String Matching
Brute-Force String Matching
The brute-force string matching algorithm is the simplest approach to solving the problem. It checks for the presence of the pattern at every possible position in the text.
Algorithm Steps
- Iterate through the Text: For each position in the text, check if the pattern matches starting from that position.
- Check for Match: Compare the characters of the pattern with the corresponding characters in the text.
- Record Matches: If a match is found, record the starting index of the match.
Code Example:
/**
* Perform brute-force string matching to find the pattern in the text.
* @param {string} text - The text string.
* @param {string} pattern - The pattern string.
* @return {number[]} - The starting indices of occurrences of the pattern.
*/
const bruteForceSearch = (text, pattern) => {
const result = [];
const m = pattern.length;
const n = text.length;
for (let i = 0; i <= n - m; i++) {
let j;
for (j = 0; j < m; j++) {
if (text[i + j] !== pattern[j]) break;
}
if (j === m) {
result.push(i);
}
}
return result;
};
Rabin Karp
function search(text, pattern) {
const D = 256; // ASCII length
const MOD = 1e9 + 7; // Prime modulus
const N = text.length;
const M = pattern.length;
if (M === 0) return 0; // Edge case: empty pattern
let p = 0; // Hash value for the pattern
let t = 0; // Hash value for the text window
const PREV = Math.pow(D, M - 1) % MOD; // Highest power of D (to remove the first character)
// Calculate hash value for the pattern and the first window of text
for (let i = 0; i < M; i++) {
p = (D * p + pattern.charCodeAt(i)) % MOD;
t = (D * t + text.charCodeAt(i)) % MOD;
}
// Slide the window over the text
for (let i = 0; i <= N - M; i++) {
// If the hash values match, check the characters one by one
if (p === t) {
let j = 0;
while (j < M && pattern[j] === text[i + j]) j++; // Character comparison
// If the full pattern matches, return the index
if (j === M) {
return i;
}
}
// Update the hash for the next window
if (i < N - M) {
t = (D * (t - text.charCodeAt(i) * PREV) + text.charCodeAt(i + M)) % MOD;
if (t < 0) t += MOD; // Handle negative values
}
}
return -1; // Return -1 if the pattern is not found
}
Knuth-Morris-Pratt (KMP) Algorithm
The Knuth-Morris-Pratt (KMP) algorithm is an efficient string searching algorithm that finds occurrences of a "pattern" string within a "text" string. It improves upon the naive string matching algorithm by avoiding redundant comparisons.
Overview
The KMP algorithm uses information gained from previous comparisons to avoid redundant checking. It preprocesses the pattern to create a partial match table (also known as the "longest prefix suffix" or LPS array), which helps in skipping unnecessary comparisons when a mismatch occurs.
Algorithm Steps
- Preprocess the Pattern: Construct the LPS array for the pattern.

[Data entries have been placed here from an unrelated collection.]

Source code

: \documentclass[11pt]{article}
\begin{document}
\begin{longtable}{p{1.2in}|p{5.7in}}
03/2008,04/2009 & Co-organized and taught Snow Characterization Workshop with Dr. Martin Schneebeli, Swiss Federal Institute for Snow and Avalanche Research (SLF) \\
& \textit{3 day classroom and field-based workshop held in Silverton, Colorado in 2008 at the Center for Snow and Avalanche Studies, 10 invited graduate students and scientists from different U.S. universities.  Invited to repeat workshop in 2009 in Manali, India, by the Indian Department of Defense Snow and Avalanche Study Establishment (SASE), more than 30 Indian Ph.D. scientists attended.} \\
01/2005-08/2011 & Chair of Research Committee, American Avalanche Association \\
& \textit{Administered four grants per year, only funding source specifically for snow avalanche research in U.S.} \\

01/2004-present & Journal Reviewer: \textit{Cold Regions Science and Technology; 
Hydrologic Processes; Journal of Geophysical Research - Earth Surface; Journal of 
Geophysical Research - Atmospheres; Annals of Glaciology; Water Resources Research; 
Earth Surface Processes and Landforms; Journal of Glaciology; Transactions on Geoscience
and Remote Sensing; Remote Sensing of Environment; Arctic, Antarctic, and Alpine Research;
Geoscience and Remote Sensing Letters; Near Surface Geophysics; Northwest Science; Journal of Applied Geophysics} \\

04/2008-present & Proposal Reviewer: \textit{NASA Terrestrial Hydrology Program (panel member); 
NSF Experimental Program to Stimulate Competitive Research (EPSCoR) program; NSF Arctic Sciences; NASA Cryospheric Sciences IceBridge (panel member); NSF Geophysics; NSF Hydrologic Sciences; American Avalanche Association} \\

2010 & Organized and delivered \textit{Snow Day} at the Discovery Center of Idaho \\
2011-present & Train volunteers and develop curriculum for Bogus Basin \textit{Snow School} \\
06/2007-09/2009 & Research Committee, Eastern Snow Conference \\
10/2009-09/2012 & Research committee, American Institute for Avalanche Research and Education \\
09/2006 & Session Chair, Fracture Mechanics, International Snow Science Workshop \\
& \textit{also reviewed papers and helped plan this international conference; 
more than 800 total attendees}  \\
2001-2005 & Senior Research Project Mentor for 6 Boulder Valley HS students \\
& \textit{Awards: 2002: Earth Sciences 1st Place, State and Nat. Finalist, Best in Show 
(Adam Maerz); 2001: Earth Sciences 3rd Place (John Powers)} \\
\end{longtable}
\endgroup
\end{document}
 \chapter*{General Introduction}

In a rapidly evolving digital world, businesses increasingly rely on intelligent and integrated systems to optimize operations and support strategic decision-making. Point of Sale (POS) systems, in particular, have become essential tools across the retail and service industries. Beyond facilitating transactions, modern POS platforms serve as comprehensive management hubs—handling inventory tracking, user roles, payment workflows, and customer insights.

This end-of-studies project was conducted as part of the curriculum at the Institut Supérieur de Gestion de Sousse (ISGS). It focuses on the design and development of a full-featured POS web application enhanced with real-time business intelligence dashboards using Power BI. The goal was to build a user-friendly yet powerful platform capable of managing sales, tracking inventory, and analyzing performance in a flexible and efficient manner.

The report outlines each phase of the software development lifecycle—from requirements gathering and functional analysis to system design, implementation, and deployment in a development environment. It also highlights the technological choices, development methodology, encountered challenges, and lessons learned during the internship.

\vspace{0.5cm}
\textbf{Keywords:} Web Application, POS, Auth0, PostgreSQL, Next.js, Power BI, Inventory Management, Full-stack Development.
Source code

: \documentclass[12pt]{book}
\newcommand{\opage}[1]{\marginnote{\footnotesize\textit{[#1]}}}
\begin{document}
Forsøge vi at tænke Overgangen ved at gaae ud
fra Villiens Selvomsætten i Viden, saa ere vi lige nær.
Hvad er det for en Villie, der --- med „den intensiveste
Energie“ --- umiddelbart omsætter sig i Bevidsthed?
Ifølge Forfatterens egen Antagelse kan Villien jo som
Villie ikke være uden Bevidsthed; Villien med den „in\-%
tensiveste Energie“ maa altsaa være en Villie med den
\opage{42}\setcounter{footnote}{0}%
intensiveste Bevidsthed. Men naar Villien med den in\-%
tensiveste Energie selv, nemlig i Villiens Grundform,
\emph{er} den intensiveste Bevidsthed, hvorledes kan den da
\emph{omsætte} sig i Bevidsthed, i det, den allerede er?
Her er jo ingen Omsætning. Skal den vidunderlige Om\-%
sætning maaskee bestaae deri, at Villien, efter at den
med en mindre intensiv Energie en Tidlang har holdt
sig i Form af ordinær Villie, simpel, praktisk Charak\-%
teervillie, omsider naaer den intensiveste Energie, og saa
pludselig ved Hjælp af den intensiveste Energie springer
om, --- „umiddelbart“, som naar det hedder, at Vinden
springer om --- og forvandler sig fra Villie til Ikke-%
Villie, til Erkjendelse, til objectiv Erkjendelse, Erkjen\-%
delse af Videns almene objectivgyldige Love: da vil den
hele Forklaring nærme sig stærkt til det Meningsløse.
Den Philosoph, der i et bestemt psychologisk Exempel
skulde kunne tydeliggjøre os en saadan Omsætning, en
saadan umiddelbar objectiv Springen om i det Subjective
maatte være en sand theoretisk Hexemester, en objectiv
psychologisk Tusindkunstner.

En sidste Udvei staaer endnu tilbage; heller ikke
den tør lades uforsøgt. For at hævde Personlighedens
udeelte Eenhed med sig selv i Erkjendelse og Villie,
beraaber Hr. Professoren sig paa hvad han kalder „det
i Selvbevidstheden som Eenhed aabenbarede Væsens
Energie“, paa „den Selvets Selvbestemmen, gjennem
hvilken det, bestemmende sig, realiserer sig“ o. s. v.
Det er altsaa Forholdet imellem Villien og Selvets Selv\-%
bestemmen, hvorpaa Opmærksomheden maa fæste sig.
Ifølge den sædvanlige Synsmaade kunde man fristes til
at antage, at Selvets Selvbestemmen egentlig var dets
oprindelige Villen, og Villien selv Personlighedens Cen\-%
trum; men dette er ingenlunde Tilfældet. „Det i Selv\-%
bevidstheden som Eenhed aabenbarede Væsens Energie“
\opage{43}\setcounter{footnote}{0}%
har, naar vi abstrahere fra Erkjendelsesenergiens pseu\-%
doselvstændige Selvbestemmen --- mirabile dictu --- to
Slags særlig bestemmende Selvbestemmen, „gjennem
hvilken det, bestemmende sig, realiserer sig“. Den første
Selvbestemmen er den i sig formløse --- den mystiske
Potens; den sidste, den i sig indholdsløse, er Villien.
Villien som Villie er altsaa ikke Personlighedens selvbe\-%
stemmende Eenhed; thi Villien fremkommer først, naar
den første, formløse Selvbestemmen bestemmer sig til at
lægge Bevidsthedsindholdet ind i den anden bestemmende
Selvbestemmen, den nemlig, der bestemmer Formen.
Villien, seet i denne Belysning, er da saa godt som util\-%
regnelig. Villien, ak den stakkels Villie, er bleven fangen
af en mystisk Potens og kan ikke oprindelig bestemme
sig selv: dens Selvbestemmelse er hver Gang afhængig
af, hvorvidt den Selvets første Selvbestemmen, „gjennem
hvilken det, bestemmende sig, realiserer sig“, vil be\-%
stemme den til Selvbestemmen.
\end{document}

- Search for the Pattern: Use the LPS array to efficiently search for the pattern in the text.
Preprocessing the Pattern
The LPS array (Longest Prefix Suffix) stores the length of the longest proper prefix of the pattern which is also a suffix. This allows the algorithm to skip unnecessary comparisons in the search phase.
Code Example:
/**
* Build the LPS (Longest Prefix Suffix) array for the pattern.
* @param {string} pattern - The pattern string.
* @return {number[]} - The LPS array.
*/
const buildLPSArray = (pattern) => {
const lps = Array(pattern.length).fill(0);
let length = 0;
let i = 1;
while (i < pattern.length) {
if (pattern[i] === pattern[length]) {
length++;
lps[i] = length;
i++;
} else {
if (length > 0) {
length = lps[length - 1];
} else {
lps[i] = 0;
i++;
}
}
}
return lps;
};
/**
* Perform KMP search to find the pattern in the text.
* @param {string} text - The text string.
* @param {string} pattern - The pattern string.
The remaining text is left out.